Date: Until March 8, 2026
Location: Jameel Arts Center, Dubai
Find more information here.
2. Word on the street: 71 Steak & Grill

Juicy lean steaks at 71 Steak & Grill. (Courtesy of 71 Steak & Grill)
Sharjah’s beloved home-grown 71 Steak & Grill, which made its debut in Dubai last year with a pop-up at Emirates Towers, is now here to stay. Its permanent Dubai home can be found at Nad Al Sheba Mall, where it serves up delicious wood-fired flavors, premium cuts, tomahawks, brisket sandwiches, slow-smoked ribs and much more. The restaurant offers a warm and stylish interior perfect for intimate gatherings with friends and family. While you can definitely indulge in the 14-hour short ribs, diners can also opt for dishes such as smoked octopus, truffle burrata and zesty fries topped with parmesan.
Locations: Nad Al Sheba Mall (Dubai), Al Zahia City Center (Sharjah)
Find more information here.
3. Dubai diary

Rami Farook, "Happiness Is Good Health, Meaningful Purpose And Love." (2025) Soft pastel on paper. (Courtesy of the artist)
- 'Self-Care' by Rami Farook
Marking Emirati artist Rami Farook’s first solo exhibition in Abu Dhabi, "Self-Care" presents around 40 works on paper spanning the last 14 years of his practice. Created in pastel, charcoal, ink and lead, the works oscillate between form and text to capture the aesthetics of vulnerability. The choice of paper as a medium is deliberate: its fragility and absorbency mean that mistakes cannot easily be undone.
Several pieces take their titles from notes and thoughts written on the artist’s bedroom wall — personal fragments, affirmations and prayers that read like entries from a private diary or public statements. Together, the works create a self-portrait of Farook that is raw, candid and vulnerable and while also reflective of the current collective psyche.
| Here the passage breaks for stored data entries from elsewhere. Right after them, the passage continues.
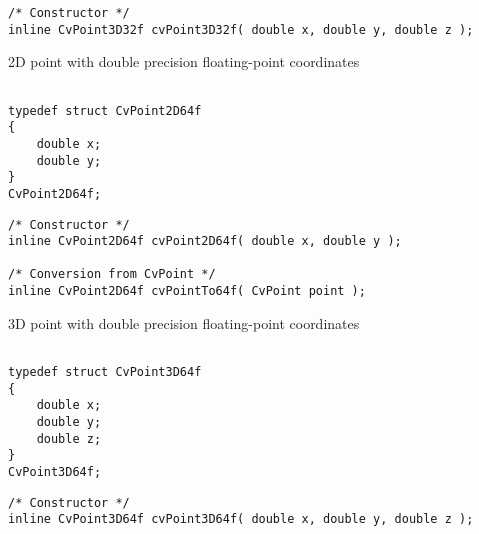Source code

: \begin{description}
\end{description}

\begin{lstlisting}
/* Constructor */
inline CvPoint3D32f cvPoint3D32f( double x, double y, double z );

\end{lstlisting}


2D point with double precision floating-point coordinates

\begin{lstlisting}

typedef struct CvPoint2D64f
{
    double x; 
    double y; 
}
CvPoint2D64f;
\end{lstlisting}

\begin{description}
\end{description}

\begin{lstlisting}
/* Constructor */
inline CvPoint2D64f cvPoint2D64f( double x, double y );

/* Conversion from CvPoint */
inline CvPoint2D64f cvPointTo64f( CvPoint point );

\end{lstlisting}

\label{CvPoint3D64f}

3D point with double precision floating-point coordinates

\begin{lstlisting}

typedef struct CvPoint3D64f
{
    double x; 
    double y; 
    double z; 
}
CvPoint3D64f;
\end{lstlisting}

\begin{description}
\end{description}

\begin{lstlisting}
/* Constructor */
inline CvPoint3D64f cvPoint3D64f( double x, double y, double z );

\end{lstlisting}

\label{CvSize}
The exhibition explores notions of fragility, strength, chaos and the quiet, meditative work of caring for oneself and for a wider humanity.
Date: Until Dec. 23
Location: Iyad Qanazea Gallery, Abu Dhabi
Find more information here.
- Sole DXB Returns for 13th edition
Dubai’s annual festival celebrating contemporary culture — spanning music, art, fashion and sport — brings together regional and international creatives and brands for a weekend of live performances, exhibitions, unique retail experiences and workshops, all rooted in the street and youth culture of the Middle East and North Africa. Three Grammy-winning headliners anchor this year’s lineup: Kaytranada, Tyla and Miguel, each bringing their signature sound to the festival’s stages. Kaytranada is known for his electronic and hip-hop fusions, Tyla for her Afrobeats-infused pop and Miguel for his R&B/soul hits.
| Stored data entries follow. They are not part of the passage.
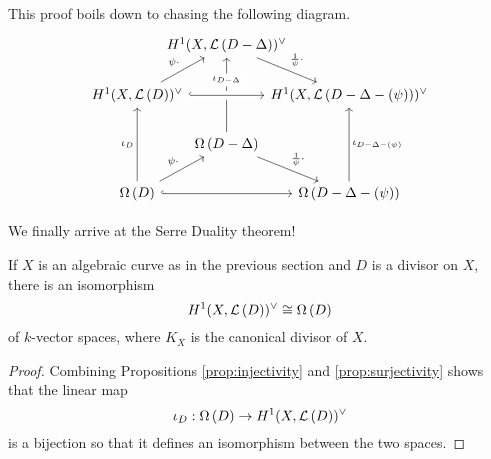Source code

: \begin{cat}
  This proof boils down to chasing the following diagram.
  \[\begin{tikzcd}[column sep=-2em]
    & {\dual{D-\Delta}} \\
    {\dual{D}} && {\dual{D-\Delta-(\psi)}} \\
    & {\diffs{D-\Delta}} \\
    {\diffs{D}} && {\diffs{D-\Delta-(\psi)}}
    \arrow["\psi\cdot", from=2-1, to=1-2]
    \arrow["{\frac1{\psi}\cdot}", from=1-2, to=2-3]
    \arrow["\iota_D", from=4-1, to=2-1]
    \arrow["{\iota_{D-\Delta}}"{description, pos=0.7}, from=3-2, to=1-2]
    \arrow["\iota_{D-\Delta-(\psi)}"', from=4-3, to=2-3]
    \arrow[hook, crossing over, from=2-1, to=2-3]
    \arrow[hook, from=4-1, to=4-3]
    \arrow["\psi\cdot", from=4-1, to=3-2]
    \arrow["{\frac1{\psi}\cdot}", from=3-2, to=4-3]
  \end{tikzcd}\]
\end{cat}

We finally arrive at the Serre Duality theorem!
\begin{thm}\label{thm:serre}
  If $X$ is an algebraic curve as in the previous section
  and $D$ is a divisor on $X$, there is an isomorphism
  \[
    H^1(X,\mathcal{L}\left(D\right))^{\vee}\cong\Omega\left(D\right)
  \]
  of $k$-vector spaces, where $K_{X}$ is the canonical divisor of $X$.
\end{thm}
\begin{proof}
  Combining Propositions \ref{prop:injectivity} and \ref{prop:surjectivity}
  shows that the linear map
  \[\iota_{D}:\Omega\left(D\right)\to H^1(X,\mathcal{L}\left(D\right))^{\vee}\]
  is a bijection so that it defines an isomorphism between the two spaces.
\end{proof}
Malian music collective Tinariwen and Indian rappers Raftaar and KR$NA will perform on Sole DXB’s opening night. South African pop star Tyla will headline on Saturday, Dec. 13, while the day’s wider lineup includes Palestinian-Jordanian pop artist Zeyne, American rapper Lil Yachty, singer-songwriter Tommy WÁ, Palestinian rappers Shabjdeed and Al Nather and English DJ Jordss.
Date: Until Dec. 14
Location: Dubai Design District (d3)
Find more information here.
- 'All that is Solid' by Gil Heitor Cortesao
Dubai’s cutting-edge contemporary art gallery, known for its trailblazing exhibitions of regional and international artists, is presenting a solo show of works by Portuguese artist Gil Heitor Cortesao. Working with oil on plexiglass, Cortesao creates dreamlike interior spaces that seem to inhabit an ethereal realm, where familiar rooms blur and then sharpen back into focus. His works hold viewers’ attention by revealing how interiors are charged with memory and perception, and how time and the act of looking can shift the appearance of a space.
Date: Until Jan. 8, 2026
Location: Carbon 12 Gallery, Unit 37, Alserkal Avenue, Dubai
Find more information here.
4. Book of the week: ‘Let Them Know She is Here: Searching for the Queen of Mleiha’
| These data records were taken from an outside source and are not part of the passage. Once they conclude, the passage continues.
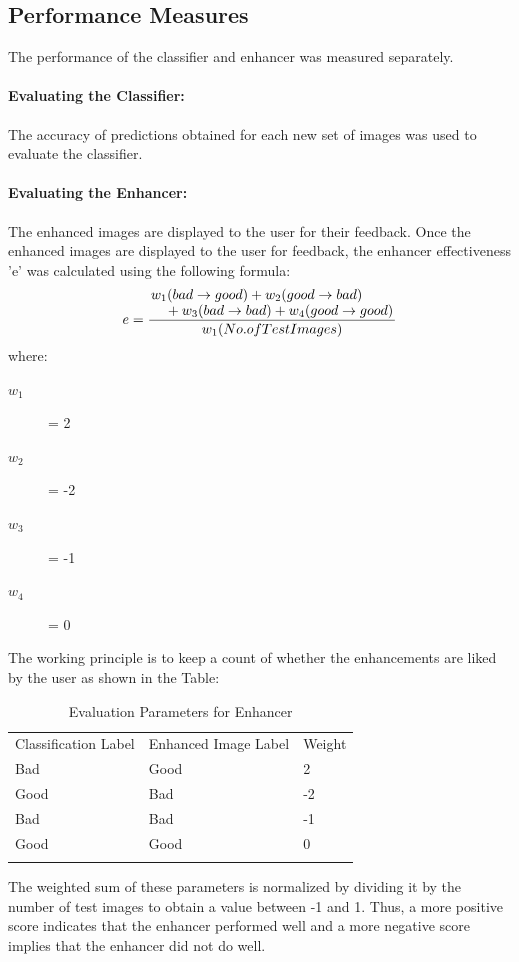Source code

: \subsection{Performance Measures}
The performance of the classifier and enhancer was measured separately.
\paragraph{Evaluating the Classifier:} The accuracy of predictions obtained for each new set of images was used to evaluate the classifier.
\paragraph{Evaluating the Enhancer:} The enhanced images are displayed to the user for their feedback. Once the enhanced images are displayed to the user for feedback, the enhancer effectiveness 'e' was calculated using the following formula:\\

\[e= \frac{\splitfrac{w_1(bad\rightarrow good)+w_2(good\rightarrow bad)}{+w_3(bad\rightarrow bad)+w_4(good\rightarrow good)}}{w_1(No. of Test Images)} \]
where:
\begin{description}
\item[$w_1$] = 2
\item[$w_2$] = -2
\item[$w_3$] = -1
\item[$w_4$] = 0
\end{description}
 The working principle is to keep a count of whether the enhancements are liked by the user as shown in the Table:

\begin{table}[H]
\caption{Evaluation Parameters for Enhancer}
\label{tab:1}       %
\begin{tabular}{lll}
\hline\noalign{\smallskip}
Classification Label & Enhanced Image Label & Weight  \\
\noalign{\smallskip}\hline\noalign{\smallskip}
Bad & Good & 2 \\
Good & Bad & -2 \\
Bad & Bad & -1 \\
Good & Good & 0 \\
\noalign{\smallskip}\hline
\end{tabular}
\end{table}
The weighted sum of these parameters is normalized by dividing it by the number of test images to obtain a value between -1 and 1. Thus, a more positive score indicates that the enhancer performed well and a more negative score implies that the enhancer did not do well.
Sheikha Bodour bint Sultan Al Qasimi, Founder and CEO of Kalimat Group and UNESCO goodwill ambassador for education and book culture, launched her new book, "Let Them Know She Is Here: Searching for the Queen of Mleiha" last month at the 44th Sharjah International Book Fair (SIBF 2025). Published by Rewayat, the literary imprint of Kalimat Group, the book draws on her longstanding curiosity about Mleiha, an ancient archaeological site in Sharjah. Sheikha Bodour has been fascinated by the site since 1995 and used it as part of her application to study archaeology and anthropology at Cambridge University.
“This book is not just a story,” she writes in the foreword. “It is a spell, an invocation, a sacred weaving of memory and myth. It is the unraveling of my roots, roots sunk deep into the soil of my ancestors, tangled with spirit, grief, longing, and love. As I unravel my roots, I unravel my soul, tracing the footsteps of those who walked long before me, whose echoes remain in every grain of sand and every gust of wind.”
Across the book’s 335 pages, readers will encounter a story of determination to uncover a lost history and the author’s attempt to answer the question: Was Mleiha, like other ancient kingdoms in the Arabian Peninsula, ruled by a queen?
5. View from Sharjah

Sheikh Sultan bin Mohammed Al Qasimi tours an exhibition organized by Sharjah Art Foundation at the newly inaugurated Photography Gallery in Al Manakh. (Courtesy of Sharjah Art Foundation)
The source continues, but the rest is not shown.